Someone one knows already is better than a stranger. This avoids wasting time with people who turn out to be mismatches. Someone whose sharing one is familiar with is as much a stranger as someone one has never met. Sharing is not intimacy. I remember meeting someone at an AA conference who I thought, from their sharing, was, say, a hippopotamus. After talking to him one to one, I realised he was, in his interactions with me, a maze, a set of knives, a crenelated wall. The person on public display is not the person one interacts with one to one. How one chemical reacts, if at all, with other chemicals depends on the other chemical. This is why ten different people have ten different view of the same person. No one experiences the person: each experiences a particular reaction, each contributing their own part to that reaction. Lithium in contact with water produces hydrogen, explosively; in contract with nitrogen, dark-red, solid lithium nitride. You wouldn’t guess either by looking at it. It looks like aluminium, which does not react either with water or nitrogen.

No need to get someone decades ahead. Most people, whatever they think, will not have the stomach for that until much later. Don’t try drinking from a fire hydrant unless you’ve had plenty of practice. Wait till there’s literally nothing else for it before asking such a person, and, even then, brace yourself.

There are exceptions to this: hard nuts to crack will sometimes need a sponsor with greater experience. Even then, a little goes a long way. I’m still reeling from one comment in 1993 and another in 2001.

Once the steps have been completed, and the person is sponsoring lots of others and doing lots of service, a switch can sometimes be necessary to ensure that there is a body of personal experience available to help handle this. This increases the chances that a remote sponsor will be necessary.

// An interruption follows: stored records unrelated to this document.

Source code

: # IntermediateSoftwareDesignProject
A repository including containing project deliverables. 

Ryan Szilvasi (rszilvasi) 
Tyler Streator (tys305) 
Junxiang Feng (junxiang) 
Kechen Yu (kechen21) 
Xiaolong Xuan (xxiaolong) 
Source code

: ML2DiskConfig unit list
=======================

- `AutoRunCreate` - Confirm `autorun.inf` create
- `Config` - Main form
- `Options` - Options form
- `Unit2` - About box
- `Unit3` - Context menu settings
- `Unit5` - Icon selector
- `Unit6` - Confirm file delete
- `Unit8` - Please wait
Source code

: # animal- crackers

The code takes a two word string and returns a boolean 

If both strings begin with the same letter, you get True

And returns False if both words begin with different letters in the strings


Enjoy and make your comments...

What sponsorship is not about is forming a special relationship with a person, finding a father figure, outsourcing one’s decision-making, hoping something about the person will rub off, seeking to impress others, being part of a lineage, a network, or a private members’ club, wanting to hang out with someone you find interesting or funny, or seeking attention, intimacy, validation, or indeed anything other than knowledge and experience. Sow those desires and reap bitterness.

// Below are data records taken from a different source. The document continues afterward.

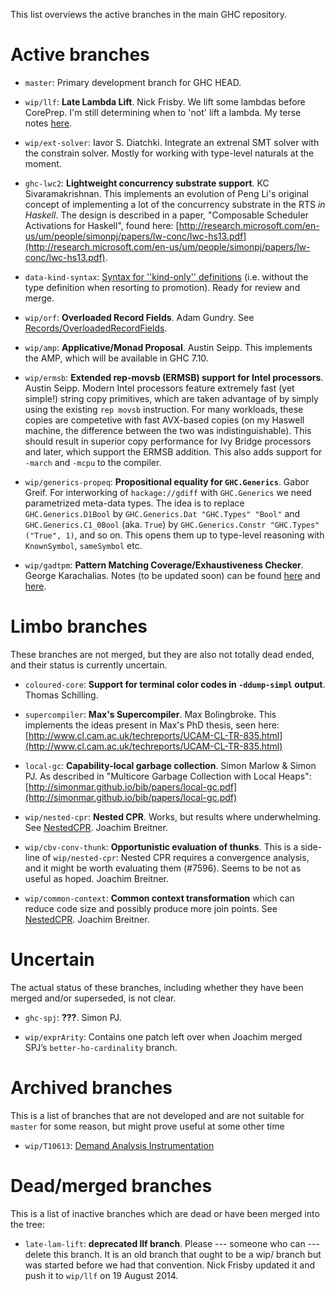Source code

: 
This list overviews the active branches in the main GHC repository.

# Active branches

- `master`: Primary development branch for GHC HEAD.

- `wip/llf`: **Late Lambda Lift**.  Nick Frisby. We lift some lambdas before CorePrep. I'm still determining when to 'not' lift a lambda. My terse notes [here](late-lam-lift).

- `wip/ext-solver`: Iavor S. Diatchki.  Integrate an extrenal SMT solver with the constrain solver.  Mostly for working with type-level naturals at the moment.

- `ghc-lwc2`: **Lightweight concurrency substrate support**. KC Sivaramakrishnan. This implements an evolution of Peng Li's original concept of implementing a lot of the concurrency substrate in the RTS *in Haskell*. The design is described in a paper, "Composable Scheduler Activations for Haskell", found here: [http://research.microsoft.com/en-us/um/people/simonpj/papers/lw-conc/lwc-hs13.pdf](http://research.microsoft.com/en-us/um/people/simonpj/papers/lw-conc/lwc-hs13.pdf).

- `data-kind-syntax`: [Syntax for ''kind-only'' definitions](ghc-kinds/kinds-without-data) (i.e. without the type definition when resorting to promotion). Ready for review and merge.

- `wip/orf`: **Overloaded Record Fields**. Adam Gundry. See [Records/OverloadedRecordFields](records/overloaded-record-fields).

- `wip/amp`: **Applicative/Monad Proposal**. Austin Seipp. This implements the AMP, which will be available in GHC 7.10.

- `wip/ermsb`: **Extended rep-movsb (ERMSB) support for Intel processors**. Austin Seipp. Modern Intel processors feature extremely fast (yet simple!) string copy primitives, which are taken advantage of by simply using the existing `rep movsb` instruction. For many workloads, these copies are competetive with fast AVX-based copies (on my Haswell machine, the difference between the two was indistinguishable). This should result in superior copy performance for Ivy Bridge processors and later, which support the ERMSB addition. This also adds support for `-march` and `-mcpu` to the compiler.

- `wip/generics-propeq`: **Propositional equality for `GHC.Generics`**. Gabor Greif. For interworking of `hackage://gdiff` with `GHC.Generics` we need parametrized meta-data types. The idea is to replace `GHC.Generics.D1Bool` by `GHC.Generics.Dat "GHC.Types" "Bool"` and `GHC.Generics.C1_0Bool` (aka. `True`) by `GHC.Generics.Constr "GHC.Types" ("True", 1)`, and so on. This opens them up to type-level reasoning with `KnownSymbol`, `sameSymbol` etc.

- `wip/gadtpm`: **Pattern Matching Coverage/Exhaustiveness Checker**. George Karachalias. Notes (to be updated soon) can be found [here](pattern-match-check) and [here](pattern-match-check-implementation).

# Limbo branches


These branches are not merged, but they are also not totally dead ended, and their status is currently uncertain.

- `coloured-core`: **Support for terminal color codes in `-ddump-simpl` output**. Thomas Schilling.

- `supercompiler`: **Max's Supercompiler**. Max Bolingbroke. This implements the ideas present in Max's PhD thesis, seen here: [http://www.cl.cam.ac.uk/techreports/UCAM-CL-TR-835.html](http://www.cl.cam.ac.uk/techreports/UCAM-CL-TR-835.html)

- `local-gc`: **Capability-local garbage collection**. Simon Marlow & Simon PJ. As described in "Multicore Garbage Collection with Local Heaps": [http://simonmar.github.io/bib/papers/local-gc.pdf](http://simonmar.github.io/bib/papers/local-gc.pdf)

- `wip/nested-cpr`: **Nested CPR**. Works, but results where underwhelming. See [NestedCPR](nested-cpr). Joachim Breitner.

- `wip/cbv-conv-thunk`: **Opportunistic evaluation of thunks**. This is a side-line of `wip/nested-cpr`: Nested CPR requires a convergence analysis, and it might be worth evaluating them (#7596). Seems to be not as useful as hoped. Joachim Breitner.

- `wip/common-context`: **Common context transformation** which can reduce code size and possibly produce more join points. See [NestedCPR](nested-cpr#common-context). Joachim Breitner.

# Uncertain


The actual status of these branches, including whether they have been merged and/or superseded, is not clear.

- `ghc-spj`: **???**. Simon PJ.

- `wip/exprArity`: Contains one patch left over when Joachim merged SPJ’s `better-ho-cardinality` branch.

# Archived branches


This is a list of branches that are not developed and are not suitable for `master` for some reason, but might prove useful at some other time

- `wip/T10613`: [Demand Analysis Instrumentation](commentary/compiler/demand#instrumentation)

# Dead/merged branches


This is a list of inactive branches which are dead or have been merged into the tree:

- `late-lam-lift`: **deprecated llf branch**. Please --- someone who can --- delete this branch. It is an old branch that ought to be a wip/ branch but was started before we had that convention. Nick Frisby updated it and push it to `wip/llf` on 19 August 2014.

Having a relationship with a sponsor is not having a relationship with the person. It’s having a relationship with the sponsorship avatar, which bears a family resemblance to the person but is not the person. The sponsor as Magic Eight Ball. The sponsor as vending machine. I made the mistake of thinking I was forming a relationship with the person, and when it became apparent I was no further ahead with the person after years of sponsorship, I was a little shaken. I remember, twenty years ago, a sponsor saying, ‘You know we’re not friends, don’t you?’ The sponsor is the almost invisible hand on the tiller, not someone else on deck.